このサイトでは、ソロで歌われた「(生)林檎博'18」版の「目抜き通り」も取り上げましたが、こちらは本来の姿である、トータス松本(ウルフルズ)とのデュエット版です。同じ曲でも、歌い手がひとりか2人かで、聴こえてくる景色はまったく違います。椎名林檎の都会的で切れ味のある声と、トータス松本の関西弁混じりの、体温の高いソウルフルな声。ジャンルも出自もまったく違う2人が、同じメロディーの上で声を重ねると、目抜き通りという場所に、思いがけない奥行きが生まれます。ひとりで歩く目抜き通りが孤独と覚悟の道だったとすれば、2人で歩く目抜き通りは、異なる歩幅の2人が、それでも呼吸を合わせて進んでいく道です。
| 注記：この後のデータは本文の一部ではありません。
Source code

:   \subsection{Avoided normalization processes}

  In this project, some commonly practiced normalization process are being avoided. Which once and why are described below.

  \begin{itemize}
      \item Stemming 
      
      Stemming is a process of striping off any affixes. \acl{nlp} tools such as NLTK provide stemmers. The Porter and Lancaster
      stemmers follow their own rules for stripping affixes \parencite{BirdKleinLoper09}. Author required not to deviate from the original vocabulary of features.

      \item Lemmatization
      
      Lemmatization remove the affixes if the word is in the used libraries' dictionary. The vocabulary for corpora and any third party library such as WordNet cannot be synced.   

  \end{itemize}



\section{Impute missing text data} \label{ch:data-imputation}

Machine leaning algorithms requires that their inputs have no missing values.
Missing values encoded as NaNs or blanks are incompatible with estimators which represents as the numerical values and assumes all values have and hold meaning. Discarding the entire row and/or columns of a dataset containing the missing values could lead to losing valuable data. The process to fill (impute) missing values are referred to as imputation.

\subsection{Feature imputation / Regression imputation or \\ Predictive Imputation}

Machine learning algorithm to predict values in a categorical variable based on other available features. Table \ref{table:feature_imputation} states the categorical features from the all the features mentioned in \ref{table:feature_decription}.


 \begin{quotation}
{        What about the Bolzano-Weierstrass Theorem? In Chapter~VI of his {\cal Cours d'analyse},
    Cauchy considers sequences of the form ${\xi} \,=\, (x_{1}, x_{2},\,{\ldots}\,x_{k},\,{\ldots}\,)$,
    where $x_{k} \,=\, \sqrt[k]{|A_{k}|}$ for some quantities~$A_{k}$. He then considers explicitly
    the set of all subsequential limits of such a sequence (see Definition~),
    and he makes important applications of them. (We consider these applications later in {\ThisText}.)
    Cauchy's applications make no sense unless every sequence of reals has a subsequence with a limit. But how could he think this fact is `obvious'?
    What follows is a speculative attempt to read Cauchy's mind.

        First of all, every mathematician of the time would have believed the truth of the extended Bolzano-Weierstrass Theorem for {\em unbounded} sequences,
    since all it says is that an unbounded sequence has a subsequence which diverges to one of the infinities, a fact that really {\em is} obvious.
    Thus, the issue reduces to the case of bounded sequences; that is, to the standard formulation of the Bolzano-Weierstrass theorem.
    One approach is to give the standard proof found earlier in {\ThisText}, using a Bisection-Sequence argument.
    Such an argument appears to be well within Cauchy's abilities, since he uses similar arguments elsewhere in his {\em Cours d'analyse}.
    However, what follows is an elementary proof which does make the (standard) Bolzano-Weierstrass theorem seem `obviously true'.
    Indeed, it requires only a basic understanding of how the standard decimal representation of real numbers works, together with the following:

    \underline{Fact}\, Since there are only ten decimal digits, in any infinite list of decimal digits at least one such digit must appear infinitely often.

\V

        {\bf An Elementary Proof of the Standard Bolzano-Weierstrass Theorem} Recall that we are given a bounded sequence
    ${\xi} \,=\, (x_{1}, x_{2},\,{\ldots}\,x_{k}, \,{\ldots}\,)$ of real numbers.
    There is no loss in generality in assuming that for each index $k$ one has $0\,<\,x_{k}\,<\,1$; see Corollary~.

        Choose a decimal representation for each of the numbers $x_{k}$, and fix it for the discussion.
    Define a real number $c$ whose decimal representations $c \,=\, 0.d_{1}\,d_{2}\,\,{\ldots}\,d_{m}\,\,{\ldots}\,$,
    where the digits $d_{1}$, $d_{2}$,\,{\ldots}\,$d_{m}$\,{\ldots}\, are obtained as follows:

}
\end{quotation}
この曲の魅力は、2人が完全に溶け合うのではなく、それぞれの個性を保ったまま並んで歩いているところにあります。
GINZA SIXのオープニングテーマとして
「目抜き通り」は、2017年4月20日に発表された楽曲で、東京・銀座に開業した大型商業施設「GINZA SIX」のオープニングテーマとして書き下ろされました。作詞作曲は椎名林檎で、トータス松本をフィーチャリングに迎えたデュエット曲として制作されています。2019年5月27日発売のオリジナルフルアルバム『三毒史』に収録され、同年6月にはミュージックビデオも公開されました。
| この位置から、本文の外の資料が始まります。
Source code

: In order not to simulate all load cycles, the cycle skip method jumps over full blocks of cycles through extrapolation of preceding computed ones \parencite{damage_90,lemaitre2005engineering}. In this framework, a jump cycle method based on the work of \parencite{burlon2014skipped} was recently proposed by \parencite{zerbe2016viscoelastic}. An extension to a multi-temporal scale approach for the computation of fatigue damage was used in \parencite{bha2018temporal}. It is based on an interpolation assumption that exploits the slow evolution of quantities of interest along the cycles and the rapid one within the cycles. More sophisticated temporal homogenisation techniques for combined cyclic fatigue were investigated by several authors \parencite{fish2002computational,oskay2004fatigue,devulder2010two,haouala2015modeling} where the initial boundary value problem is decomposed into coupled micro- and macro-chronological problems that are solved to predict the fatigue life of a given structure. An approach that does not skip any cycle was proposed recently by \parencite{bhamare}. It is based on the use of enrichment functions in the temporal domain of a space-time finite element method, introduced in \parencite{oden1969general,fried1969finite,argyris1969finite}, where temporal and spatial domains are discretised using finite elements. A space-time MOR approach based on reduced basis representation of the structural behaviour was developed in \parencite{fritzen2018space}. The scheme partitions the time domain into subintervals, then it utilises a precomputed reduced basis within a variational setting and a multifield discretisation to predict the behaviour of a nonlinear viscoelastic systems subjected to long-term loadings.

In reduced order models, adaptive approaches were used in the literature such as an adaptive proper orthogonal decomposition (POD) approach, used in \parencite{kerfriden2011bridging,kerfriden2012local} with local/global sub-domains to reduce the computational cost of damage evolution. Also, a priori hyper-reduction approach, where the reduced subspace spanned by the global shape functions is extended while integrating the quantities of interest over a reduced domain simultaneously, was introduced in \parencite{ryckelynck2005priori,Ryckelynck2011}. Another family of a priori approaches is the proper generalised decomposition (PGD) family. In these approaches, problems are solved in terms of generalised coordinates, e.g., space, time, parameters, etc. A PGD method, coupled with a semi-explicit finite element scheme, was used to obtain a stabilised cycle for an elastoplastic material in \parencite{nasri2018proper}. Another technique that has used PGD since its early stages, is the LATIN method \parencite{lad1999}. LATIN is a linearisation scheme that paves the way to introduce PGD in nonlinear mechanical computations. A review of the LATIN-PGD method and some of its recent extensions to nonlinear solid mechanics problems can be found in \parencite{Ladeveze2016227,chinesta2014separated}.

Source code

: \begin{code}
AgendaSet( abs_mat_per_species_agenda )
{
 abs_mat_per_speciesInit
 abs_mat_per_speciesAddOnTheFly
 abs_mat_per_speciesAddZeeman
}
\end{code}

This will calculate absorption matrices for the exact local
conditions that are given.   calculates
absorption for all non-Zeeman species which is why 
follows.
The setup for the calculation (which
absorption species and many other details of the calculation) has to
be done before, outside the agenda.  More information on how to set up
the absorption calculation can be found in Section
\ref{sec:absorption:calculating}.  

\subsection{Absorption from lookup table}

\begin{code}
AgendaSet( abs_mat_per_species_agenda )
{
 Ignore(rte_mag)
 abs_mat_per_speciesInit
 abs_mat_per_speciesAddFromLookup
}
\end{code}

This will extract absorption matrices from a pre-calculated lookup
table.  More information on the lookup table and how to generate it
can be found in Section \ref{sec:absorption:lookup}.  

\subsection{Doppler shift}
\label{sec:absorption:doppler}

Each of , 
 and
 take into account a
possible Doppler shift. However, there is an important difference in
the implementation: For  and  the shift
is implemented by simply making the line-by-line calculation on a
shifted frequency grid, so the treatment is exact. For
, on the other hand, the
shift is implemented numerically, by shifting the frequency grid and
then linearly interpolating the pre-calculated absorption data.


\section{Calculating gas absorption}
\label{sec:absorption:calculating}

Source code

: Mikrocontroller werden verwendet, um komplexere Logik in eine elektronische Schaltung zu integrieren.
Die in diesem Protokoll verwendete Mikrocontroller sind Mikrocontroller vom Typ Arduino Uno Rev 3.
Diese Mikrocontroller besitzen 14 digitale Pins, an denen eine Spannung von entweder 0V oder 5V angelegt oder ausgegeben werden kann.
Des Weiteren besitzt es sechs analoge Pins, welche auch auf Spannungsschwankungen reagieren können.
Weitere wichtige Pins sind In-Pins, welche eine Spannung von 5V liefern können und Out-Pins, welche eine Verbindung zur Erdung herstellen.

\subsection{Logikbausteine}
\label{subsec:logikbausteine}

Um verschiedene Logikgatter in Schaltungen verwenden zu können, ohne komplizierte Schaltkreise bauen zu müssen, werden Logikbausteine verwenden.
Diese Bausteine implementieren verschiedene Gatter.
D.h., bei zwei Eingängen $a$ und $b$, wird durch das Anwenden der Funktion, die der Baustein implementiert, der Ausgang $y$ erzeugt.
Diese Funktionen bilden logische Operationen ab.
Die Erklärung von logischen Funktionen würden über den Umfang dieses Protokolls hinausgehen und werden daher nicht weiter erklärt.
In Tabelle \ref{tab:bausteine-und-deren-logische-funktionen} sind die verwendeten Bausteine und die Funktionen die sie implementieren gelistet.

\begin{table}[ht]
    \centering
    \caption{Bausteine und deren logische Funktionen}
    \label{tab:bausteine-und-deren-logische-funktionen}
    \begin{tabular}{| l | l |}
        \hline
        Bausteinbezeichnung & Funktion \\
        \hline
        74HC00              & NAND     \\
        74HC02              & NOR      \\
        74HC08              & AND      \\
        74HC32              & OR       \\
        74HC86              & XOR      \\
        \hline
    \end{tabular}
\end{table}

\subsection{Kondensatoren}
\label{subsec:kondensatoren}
トータス松本は、大阪発のロックバンド、ウルフルズのボーカリストとして知られる歌い手です。「ガッツだぜ!!」のような突き抜けた明るさと熱量を持つ歌唱で親しまれてきた人であり、椎名林檎の緻密で都会的な音楽性とは、一見対極にあるように見えます。この組み合わせを実現させた背景には、銀座という日本を代表する目抜き通りに、東京の洗練と、日本各地から集まる人々の熱気の両方を映し込みたいという狙いがあったのかもしれません。歌詞にフランス語のフレーズを織り込みつつ、国際色豊かなテーマを扱うこの曲に、トータス松本の飾らない声が加わることで、洗練の中に生活者の体温が差し込まれています。
歩幅の違う2人
デュエットというのは、実はとても難しい共同作業です。声質もバックグラウンドも違う2人が、同じ拍子、同じ息づかいで進まなければならない。歩幅がぴったり合えば美しいハーモニーになりますが、少しでもずれれば、ちぐはぐな印象を残してしまいます。椎名林檎とトータス松本のこの曲は、あえて歩幅を完全には揃えず、それぞれの個性がぶつかりながらも道を譲り合っている、そんな緊張感のあるバランスの上に成り立っています。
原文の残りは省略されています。